##### Exercise inputs #####

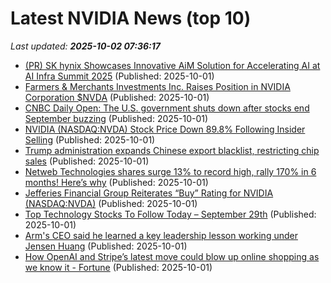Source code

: # Latest NVIDIA News (top 10)
_Last updated: **2025-10-02 07:36:17**_

- [(PR) SK hynix Showcases Innovative AiM Solution for Accelerating AI at AI Infra Summit 2025](https://www.techpowerup.com/341520/sk-hynix-showcases-innovative-aim-solution-for-accelerating-ai-at-ai-infra-summit-2025) (Published: 2025-10-01)
- [Farmers & Merchants Investments Inc. Raises Position in NVIDIA Corporation $NVDA](https://www.etfdailynews.com/2025/10/01/farmers-merchants-investments-inc-raises-position-in-nvidia-corporation-nvda/) (Published: 2025-10-01)
- [CNBC Daily Open: The U.S. government shuts down after stocks end September buzzing](https://www.cnbc.com/2025/10/01/cnbc-daily-open-the-us-government-shuts-down-after-stocks-end-september-buzzing.html) (Published: 2025-10-01)
- [NVIDIA (NASDAQ:NVDA) Stock Price Down 89.8% Following Insider Selling](https://www.etfdailynews.com/2025/10/01/nvidia-nasdaqnvda-stock-price-down-89-8-following-insider-selling/) (Published: 2025-10-01)
- [Trump administration expands Chinese export blacklist, restricting chip sales](https://www.naturalnews.com/2025-10-01-trump-admin-expands-chinese-entity-export-blacklist.html) (Published: 2025-10-01)
- [Netweb Technologies shares surge 13% to record high, rally 170% in 6 months! Here’s why](https://economictimes.indiatimes.com/markets/stocks/news/netweb-technologies-shares-surge-13-to-record-high-rally-170-in-6-months-heres-why/articleshow/124248957.cms) (Published: 2025-10-01)
- [Jefferies Financial Group Reiterates “Buy” Rating for NVIDIA (NASDAQ:NVDA)](https://www.etfdailynews.com/2025/10/01/jefferies-financial-group-reiterates-buy-rating-for-nvidia-nasdaqnvda/) (Published: 2025-10-01)
- [Top Technology Stocks To Follow Today – September 29th](https://www.etfdailynews.com/2025/10/01/top-technology-stocks-to-follow-today-september-29th/) (Published: 2025-10-01)
- [Arm's CEO said he learned a key leadership lesson working under Jensen Huang](https://www.businessinsider.com/arm-ceo-rene-haas-leadership-lesson-nvidia-jensen-huang-2025-10) (Published: 2025-10-01)
- [How OpenAI and Stripe’s latest move could blow up online shopping as we know it - Fortune](https://slashdot.org/firehose.pl?op=view&amp;id=179609768) (Published: 2025-10-01)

#####

**Exercise**
From the data above, copy each line that holds "NVDA".

**Problem solution**
- [Farmers & Merchants Investments Inc. Raises Position in NVIDIA Corporation $NVDA](https://www.etfdailynews.com/2025/10/01/farmers-merchants-investments-inc-raises-position-in-nvidia-corporation-nvda/) (Published: 2025-10-01)
- [NVIDIA (NASDAQ:NVDA) Stock Price Down 89.8% Following Insider Selling](https://www.etfdailynews.com/2025/10/01/nvidia-nasdaqnvda-stock-price-down-89-8-following-insider-selling/) (Published: 2025-10-01)
- [Jefferies Financial Group Reiterates “Buy” Rating for NVIDIA (NASDAQ:NVDA)](https://www.etfdailynews.com/2025/10/01/jefferies-financial-group-reiterates-buy-rating-for-nvidia-nasdaqnvda/) (Published: 2025-10-01)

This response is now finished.